**ASSIGNED TASK**
Starting at the line containing "não funcionais do sistema </b> </p>" and ending at the line containing "sistema de comunicação", print every line of the material below exactly, both ends included, and stop there.

-- GIVEN INFORMATION follows --

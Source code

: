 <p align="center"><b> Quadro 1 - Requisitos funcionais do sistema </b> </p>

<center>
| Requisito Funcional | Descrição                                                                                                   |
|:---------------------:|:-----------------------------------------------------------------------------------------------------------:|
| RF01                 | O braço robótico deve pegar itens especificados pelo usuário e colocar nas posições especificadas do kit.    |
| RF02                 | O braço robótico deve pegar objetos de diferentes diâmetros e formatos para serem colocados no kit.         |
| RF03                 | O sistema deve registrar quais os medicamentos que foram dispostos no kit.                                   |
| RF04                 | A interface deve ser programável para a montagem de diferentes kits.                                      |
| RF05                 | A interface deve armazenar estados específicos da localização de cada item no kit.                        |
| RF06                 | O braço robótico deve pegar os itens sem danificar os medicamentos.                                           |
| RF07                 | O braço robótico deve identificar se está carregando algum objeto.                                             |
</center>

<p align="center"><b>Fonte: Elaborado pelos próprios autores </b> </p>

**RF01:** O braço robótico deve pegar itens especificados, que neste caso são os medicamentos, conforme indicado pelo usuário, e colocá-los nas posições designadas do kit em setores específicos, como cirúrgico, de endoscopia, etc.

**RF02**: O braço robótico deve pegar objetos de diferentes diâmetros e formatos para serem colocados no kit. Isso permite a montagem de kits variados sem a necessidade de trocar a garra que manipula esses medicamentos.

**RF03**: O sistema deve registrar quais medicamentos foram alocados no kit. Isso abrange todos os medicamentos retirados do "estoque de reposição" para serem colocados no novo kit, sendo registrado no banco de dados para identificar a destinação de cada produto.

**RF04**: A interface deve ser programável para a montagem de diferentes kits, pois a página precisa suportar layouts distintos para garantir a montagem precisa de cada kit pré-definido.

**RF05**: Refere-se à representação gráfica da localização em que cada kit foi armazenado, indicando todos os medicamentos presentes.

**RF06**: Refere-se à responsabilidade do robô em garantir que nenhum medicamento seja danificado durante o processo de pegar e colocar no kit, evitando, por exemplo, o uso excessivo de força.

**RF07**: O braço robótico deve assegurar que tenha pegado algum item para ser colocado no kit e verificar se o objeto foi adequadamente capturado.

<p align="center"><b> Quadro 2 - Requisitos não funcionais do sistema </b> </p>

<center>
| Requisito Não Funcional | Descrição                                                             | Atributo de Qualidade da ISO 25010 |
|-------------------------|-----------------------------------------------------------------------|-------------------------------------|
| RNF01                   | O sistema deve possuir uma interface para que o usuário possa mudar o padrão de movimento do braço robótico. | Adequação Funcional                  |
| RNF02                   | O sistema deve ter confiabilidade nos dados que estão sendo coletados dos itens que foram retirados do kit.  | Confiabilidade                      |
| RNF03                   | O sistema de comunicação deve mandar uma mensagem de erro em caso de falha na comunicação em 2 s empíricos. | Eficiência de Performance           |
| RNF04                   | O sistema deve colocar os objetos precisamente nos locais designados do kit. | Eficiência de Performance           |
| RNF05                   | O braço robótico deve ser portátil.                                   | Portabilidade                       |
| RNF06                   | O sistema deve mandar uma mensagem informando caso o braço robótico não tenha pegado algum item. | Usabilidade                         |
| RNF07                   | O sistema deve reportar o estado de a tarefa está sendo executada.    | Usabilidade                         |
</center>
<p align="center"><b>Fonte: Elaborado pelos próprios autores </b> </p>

-- GIVEN INFORMATION concluded --

**OUTPUT FOR THIS EXERCISE**
<p align="center"><b> Quadro 2 - Requisitos não funcionais do sistema </b> </p>

<center>
| Requisito Não Funcional | Descrição                                                             | Atributo de Qualidade da ISO 25010 |
|-------------------------|-----------------------------------------------------------------------|-------------------------------------|
| RNF01                   | O sistema deve possuir uma interface para que o usuário possa mudar o padrão de movimento do braço robótico. | Adequação Funcional                  |
| RNF02                   | O sistema deve ter confiabilidade nos dados que estão sendo coletados dos itens que foram retirados do kit.  | Confiabilidade                      |
| RNF03                   | O sistema de comunicação deve mandar uma mensagem de erro em caso de falha na comunicação em 2 s empíricos. | Eficiência de Performance           |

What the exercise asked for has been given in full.